Again, I don’t have much experience in this type of construction, but I am always open to learning new things. So, I am bowing to your expertise to offer a learning experience for those of us who don’t know.


----------



## DaninVan (Jan 1, 2012)

Bill; for a guy without much experience in this area *you sure hit all the high spots!* You can come and build decks for me anytime. 
On the PT thing: pressure treating isn't _as_ effective on _every_ wood species, so the PT plants pick wood species that absorb the treatment. That doesn't always work out so well for the functionality of the wood for the project it was bought for. Hemlock in particular; that stuff splits, checks, twists like crazy. Terrible choice for exposed exterior work like railings.
Up here, for a long time, they didn't treat WRC as its natural oiliness doesn't take pressure treating very well. _But it does protect the surface!_. So, I had to order my Cedar, then send it out for custom treating.
I had a client, who against my strenuous objections, refused to use WRC (a lot more money) and opted for the PT Hemlock for his whole deck and stairs project. A year later he was whining like a spoiled brat about all the aesthetic issues. Not an iota of sympathy from me. Sometimes tough love is the only answer... 
On the painting part, they recommend letting the PT wood age for a year before attempting to apply any stains or paint. Not a lot of contractors willing to wait a year to get paid for a project...so, you know what happens. Hence the bad reputation, or at least in part.
A side issue, Bill, is the particular climate you're in. Here, West Coast Rainforest, the Summers are relatively cool...30C is considered a hot day/23 24C would be the norm, and the Fall/Winter/Spring are wet and fairly warm. Perfect weather conditions for year round fungal growth! And it does, and algae. Grows like a fur coat out here. Using anything other than PT lumber is a disaster waiting to happen.
New multi residence buildings just don't use wood railings anymore.Vinyl deck coverings are still popular, covering over ordinary plywood decking; it _should_ be illegal, building code wise. All the relevant people know the maintenance won't get done and they'll be pulling the decks apart in 10 years (or less)...


----------



## Stick486 (Jan 4, 2013)

schnewj said:


> @DaninVan @stick 486
> 
> *1.* I cannot feature anyone building something in this configuration and not sealing the ends of the materials to prevent water infiltration. A rubber/butyl type based product is the only choice for this, in my opinion. Any type of a latex product would invite further deterioration as it eventually degrades, allowing water infiltration and more deterioration. If anyone knows anything about latex and silicon based chalking products would never use them for this type of an exterior assembly. Rubber based would be the only choice here. You two offered some good examples by the way.
> 
> ...


1... The type of caulk you use wold be dictated by your climate...
PL S40 is a very good choice for temperate climates..
Loctite PL S40 Window Door and Siding Sealant from Loctite Adhesives
for aggressive climes such as far northern and mountain states Vulkem and Sika lead the list...
siliconized latex just doesn't make the grade and fails in the long run... some even within a year...

2... Same here...

3... and I would have done the balusters also...
freeze/thaw cycles can raise the dickens w/ exposed/open construction and thinking long range is mandatory...
water is the enemy and must be excluded from entry everywhere that you can possibly manage...

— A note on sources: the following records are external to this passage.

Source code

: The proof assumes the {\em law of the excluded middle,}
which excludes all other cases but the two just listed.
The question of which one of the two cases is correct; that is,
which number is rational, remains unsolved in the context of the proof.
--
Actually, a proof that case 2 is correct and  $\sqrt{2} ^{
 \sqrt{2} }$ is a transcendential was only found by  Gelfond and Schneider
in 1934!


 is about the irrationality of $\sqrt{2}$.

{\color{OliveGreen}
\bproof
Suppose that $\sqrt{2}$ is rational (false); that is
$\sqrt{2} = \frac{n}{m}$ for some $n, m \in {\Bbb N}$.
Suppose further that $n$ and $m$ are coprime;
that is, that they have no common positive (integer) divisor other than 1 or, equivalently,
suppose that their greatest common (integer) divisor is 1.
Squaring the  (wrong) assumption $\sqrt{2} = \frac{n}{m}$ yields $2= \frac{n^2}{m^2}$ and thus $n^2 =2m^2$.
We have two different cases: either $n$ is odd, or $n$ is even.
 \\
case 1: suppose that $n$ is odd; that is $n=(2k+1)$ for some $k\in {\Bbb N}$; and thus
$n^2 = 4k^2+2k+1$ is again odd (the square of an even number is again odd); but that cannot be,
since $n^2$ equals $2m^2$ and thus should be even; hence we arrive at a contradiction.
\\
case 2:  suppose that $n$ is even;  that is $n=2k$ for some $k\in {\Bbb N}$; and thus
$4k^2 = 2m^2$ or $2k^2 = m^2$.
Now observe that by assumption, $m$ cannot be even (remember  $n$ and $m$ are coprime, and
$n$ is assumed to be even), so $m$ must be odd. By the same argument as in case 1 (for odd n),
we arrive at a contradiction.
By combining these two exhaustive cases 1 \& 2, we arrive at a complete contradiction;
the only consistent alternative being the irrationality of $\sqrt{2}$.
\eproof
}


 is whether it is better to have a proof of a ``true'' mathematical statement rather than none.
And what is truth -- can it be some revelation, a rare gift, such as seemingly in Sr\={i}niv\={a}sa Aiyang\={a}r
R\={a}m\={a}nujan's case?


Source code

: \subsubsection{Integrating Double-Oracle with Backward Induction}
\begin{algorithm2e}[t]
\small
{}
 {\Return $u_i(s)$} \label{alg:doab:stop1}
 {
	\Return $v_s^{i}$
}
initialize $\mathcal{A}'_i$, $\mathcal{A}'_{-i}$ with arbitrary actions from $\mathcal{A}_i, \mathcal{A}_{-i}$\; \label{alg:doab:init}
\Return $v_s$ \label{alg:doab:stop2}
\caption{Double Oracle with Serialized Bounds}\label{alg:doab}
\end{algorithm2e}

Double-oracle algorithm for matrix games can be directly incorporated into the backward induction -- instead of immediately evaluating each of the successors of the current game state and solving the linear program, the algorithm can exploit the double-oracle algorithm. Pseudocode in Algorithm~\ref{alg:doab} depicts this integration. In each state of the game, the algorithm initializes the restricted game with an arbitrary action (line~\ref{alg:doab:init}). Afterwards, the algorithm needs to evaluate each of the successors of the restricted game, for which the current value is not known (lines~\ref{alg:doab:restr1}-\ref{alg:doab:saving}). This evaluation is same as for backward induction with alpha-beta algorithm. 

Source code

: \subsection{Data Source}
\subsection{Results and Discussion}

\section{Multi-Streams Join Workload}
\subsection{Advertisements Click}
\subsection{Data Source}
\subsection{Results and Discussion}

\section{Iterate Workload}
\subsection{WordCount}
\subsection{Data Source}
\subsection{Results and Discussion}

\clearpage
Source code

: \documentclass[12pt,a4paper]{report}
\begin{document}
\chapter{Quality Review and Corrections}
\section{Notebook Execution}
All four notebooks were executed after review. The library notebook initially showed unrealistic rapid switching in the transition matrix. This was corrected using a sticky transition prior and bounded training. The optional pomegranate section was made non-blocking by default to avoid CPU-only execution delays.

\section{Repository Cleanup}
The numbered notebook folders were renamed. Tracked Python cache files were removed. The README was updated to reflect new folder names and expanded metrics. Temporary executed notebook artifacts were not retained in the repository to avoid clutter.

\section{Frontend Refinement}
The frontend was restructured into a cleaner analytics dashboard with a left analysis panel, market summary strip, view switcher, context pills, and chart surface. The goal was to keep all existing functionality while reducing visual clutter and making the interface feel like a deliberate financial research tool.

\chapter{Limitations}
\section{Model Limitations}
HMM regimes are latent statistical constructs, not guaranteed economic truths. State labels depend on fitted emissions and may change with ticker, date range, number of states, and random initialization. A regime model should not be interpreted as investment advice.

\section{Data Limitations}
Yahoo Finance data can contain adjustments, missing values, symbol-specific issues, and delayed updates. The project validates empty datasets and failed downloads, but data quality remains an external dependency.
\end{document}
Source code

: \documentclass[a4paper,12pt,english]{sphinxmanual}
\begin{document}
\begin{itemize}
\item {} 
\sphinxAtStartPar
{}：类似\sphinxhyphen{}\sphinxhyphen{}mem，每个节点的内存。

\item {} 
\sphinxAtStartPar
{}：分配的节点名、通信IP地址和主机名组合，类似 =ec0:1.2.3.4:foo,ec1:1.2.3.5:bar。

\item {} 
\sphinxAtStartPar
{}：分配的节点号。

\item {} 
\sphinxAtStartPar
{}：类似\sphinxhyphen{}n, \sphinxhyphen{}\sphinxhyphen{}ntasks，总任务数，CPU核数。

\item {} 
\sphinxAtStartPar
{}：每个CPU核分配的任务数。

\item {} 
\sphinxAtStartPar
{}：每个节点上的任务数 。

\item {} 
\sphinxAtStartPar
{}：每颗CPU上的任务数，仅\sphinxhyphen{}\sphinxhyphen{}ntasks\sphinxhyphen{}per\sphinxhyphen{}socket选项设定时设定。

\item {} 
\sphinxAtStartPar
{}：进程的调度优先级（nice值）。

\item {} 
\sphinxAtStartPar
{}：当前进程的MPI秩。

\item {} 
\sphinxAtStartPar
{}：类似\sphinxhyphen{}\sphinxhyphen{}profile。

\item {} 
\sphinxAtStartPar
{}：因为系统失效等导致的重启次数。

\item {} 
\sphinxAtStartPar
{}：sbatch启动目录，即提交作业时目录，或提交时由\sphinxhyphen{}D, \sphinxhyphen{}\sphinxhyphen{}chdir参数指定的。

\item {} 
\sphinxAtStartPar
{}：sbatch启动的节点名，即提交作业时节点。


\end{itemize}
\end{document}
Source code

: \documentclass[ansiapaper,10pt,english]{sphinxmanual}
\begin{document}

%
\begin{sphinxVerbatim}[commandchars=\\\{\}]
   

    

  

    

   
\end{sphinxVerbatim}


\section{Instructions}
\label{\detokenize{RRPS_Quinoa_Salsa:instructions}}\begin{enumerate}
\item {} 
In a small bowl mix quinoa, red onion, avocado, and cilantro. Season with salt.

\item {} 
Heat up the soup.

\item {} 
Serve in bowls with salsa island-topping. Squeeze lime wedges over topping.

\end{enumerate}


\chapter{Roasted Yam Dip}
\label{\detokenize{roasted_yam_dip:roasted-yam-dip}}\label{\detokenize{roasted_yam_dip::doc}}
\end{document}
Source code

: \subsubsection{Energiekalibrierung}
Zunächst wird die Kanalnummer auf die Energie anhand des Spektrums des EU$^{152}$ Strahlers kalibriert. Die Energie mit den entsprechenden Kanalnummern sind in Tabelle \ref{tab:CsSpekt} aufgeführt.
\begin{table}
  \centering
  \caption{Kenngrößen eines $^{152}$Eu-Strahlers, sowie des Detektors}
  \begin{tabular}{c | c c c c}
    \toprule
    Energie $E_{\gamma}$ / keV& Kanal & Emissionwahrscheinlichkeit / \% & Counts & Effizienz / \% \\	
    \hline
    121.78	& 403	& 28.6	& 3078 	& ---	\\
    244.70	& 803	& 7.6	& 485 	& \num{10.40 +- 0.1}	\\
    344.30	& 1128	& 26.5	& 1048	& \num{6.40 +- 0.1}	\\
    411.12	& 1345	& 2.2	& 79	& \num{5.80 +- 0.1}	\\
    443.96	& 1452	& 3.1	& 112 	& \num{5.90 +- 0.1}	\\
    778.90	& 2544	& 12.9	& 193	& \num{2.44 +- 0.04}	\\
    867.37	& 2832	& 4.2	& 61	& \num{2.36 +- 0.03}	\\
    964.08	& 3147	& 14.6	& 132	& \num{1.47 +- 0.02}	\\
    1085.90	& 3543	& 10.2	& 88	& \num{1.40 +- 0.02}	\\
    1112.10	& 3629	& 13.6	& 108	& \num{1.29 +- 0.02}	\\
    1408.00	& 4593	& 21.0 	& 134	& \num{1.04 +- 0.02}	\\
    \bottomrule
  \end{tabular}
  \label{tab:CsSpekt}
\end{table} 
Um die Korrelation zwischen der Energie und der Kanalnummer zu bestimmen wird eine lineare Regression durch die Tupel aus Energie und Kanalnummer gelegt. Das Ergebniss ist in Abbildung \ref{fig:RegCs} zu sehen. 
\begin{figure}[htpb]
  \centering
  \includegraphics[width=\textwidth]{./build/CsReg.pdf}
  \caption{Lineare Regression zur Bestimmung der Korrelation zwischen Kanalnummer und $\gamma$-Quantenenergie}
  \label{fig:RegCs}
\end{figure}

4... Personally I stay as far away from PT for the very reasons you state...
also the ACQ PT splinters go septic on some people and fester ...
Many use PT w/o really know anything about PT, types of or when, where and how to use/select it... 
PT installations are done using inadequate hardware dooming the project...

my choices for wood is Ipe, redwood or western red cedar...
wood selection guides are attached as are PT information sheets... 

5... a couple of degrees is generally insufficient... 7-8° seems to work well and double cant the top rail/cap.....
go to 10° for extended real winter locations or rain is the only way of life or so it seems...
RO the top and bottom edge by at least a ¼'' while yur at it... helps w/ splinter control...


----------



## Stick486 (Jan 4, 2013)

DaninVan said:


> Bill; for a guy without much experience in this area *you sure hit all the high spots!* You can come and build decks for me anytime. ...


thought the same...


----------



## schnewj (Nov 18, 2013)

Thanks for the compliments, guys. Just because I don't have a lot of experience with this type of construction (decks) doesn't mean I can't see the obvious.

Dan,

I understand that PT could be a regional concern. PT is never my choice for exposed conditions, unless it happens to be ground contact applications like a post for a wooden privacy fence or something similar. Most folks don't understand that there are different levels of PT. Some is for and some isn't for ground contact conditions. If your not careful and get the wrong type it is a disaster waiting to happen.

I, also, agree with your opinions on vinyl.

Stick,

It appears that you are validating my observations. At least that tells me that my logic is not all hosed up.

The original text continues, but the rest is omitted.